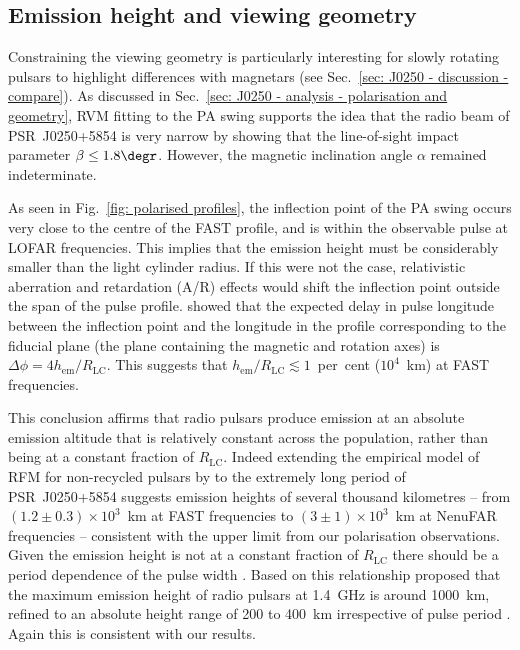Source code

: \subsection{Emission height and viewing geometry}
\label{sec: J0250 - discussion - geometry}



Constraining the viewing geometry is particularly interesting for slowly rotating pulsars to highlight differences with magnetars (see Sec.~\ref{sec: J0250 - discussion - compare}). As discussed in Sec.~\ref{sec: J0250 - analysis - polarisation and geometry}, RVM fitting to the PA swing supports the idea that the radio beam of PSR~J0250+5854 is very narrow by showing that the line-of-sight impact parameter $\beta \leq 1.8\degr$. However, the magnetic inclination angle $\alpha$ remained indeterminate.

As seen in Fig.~\ref{fig: polarised profiles}, the inflection point of the PA swing occurs very close to the centre of the FAST profile, and is within the observable pulse at LOFAR frequencies. This implies that the emission height must be considerably smaller than the light cylinder radius. If this were not the case, relativistic aberration and retardation (A/R) effects would shift the inflection point outside the span of the pulse profile. \citet{BCWx1991} showed that the expected delay in pulse longitude between the inflection point and the longitude in the profile corresponding to the fiducial plane (the plane containing the magnetic and rotation axes) is $\Delta\phi = 4 h_\mathrm{em} / R_\mathrm{LC}$. This suggests that  $h_\mathrm{em} / R_\mathrm{LC} \lesssim 1$~per~cent ($10^{4}$~km) at FAST frequencies.

This conclusion affirms that radio pulsars produce emission at an absolute emission altitude that is relatively constant across the population, rather than being at a constant fraction of $R_\mathrm{LC}$. Indeed extending the empirical model of RFM for non-recycled pulsars by \citet{KGxx2003} to the extremely long period of PSR~J0250+5854 suggests emission heights of several thousand kilometres -- from $(1.2\pm0.3)\times 10^3$~km at FAST frequencies to $(3\pm1)\times10^3$~km at NenuFAR frequencies -- consistent with the upper limit from our polarisation observations. Given the emission height is not at a constant fraction of $R_\mathrm{LC}$ there should be a period dependence of the pulse width \citep[e.g.][]{Rxxx1993}. Based on this relationship \citet{KJxx2007} proposed that the maximum emission height of radio pulsars at 1.4~GHz is around 1000~km, refined to an absolute height range of 200 to 400~km irrespective of pulse period \citep{JKxx2019, JSKx2020}. Again this is consistent with our results.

-*-*-

*BRIEF*
Of the lines above, copy each that contains "discussion".

*WRITTEN RESPONSE*
\label{sec: J0250 - discussion - geometry}
Constraining the viewing geometry is particularly interesting for slowly rotating pulsars to highlight differences with magnetars (see Sec.~\ref{sec: J0250 - discussion - compare}). As discussed in Sec.~\ref{sec: J0250 - analysis - polarisation and geometry}, RVM fitting to the PA swing supports the idea that the radio beam of PSR~J0250+5854 is very narrow by showing that the line-of-sight impact parameter $\beta \leq 1.8\degr$. However, the magnetic inclination angle $\alpha$ remained indeterminate.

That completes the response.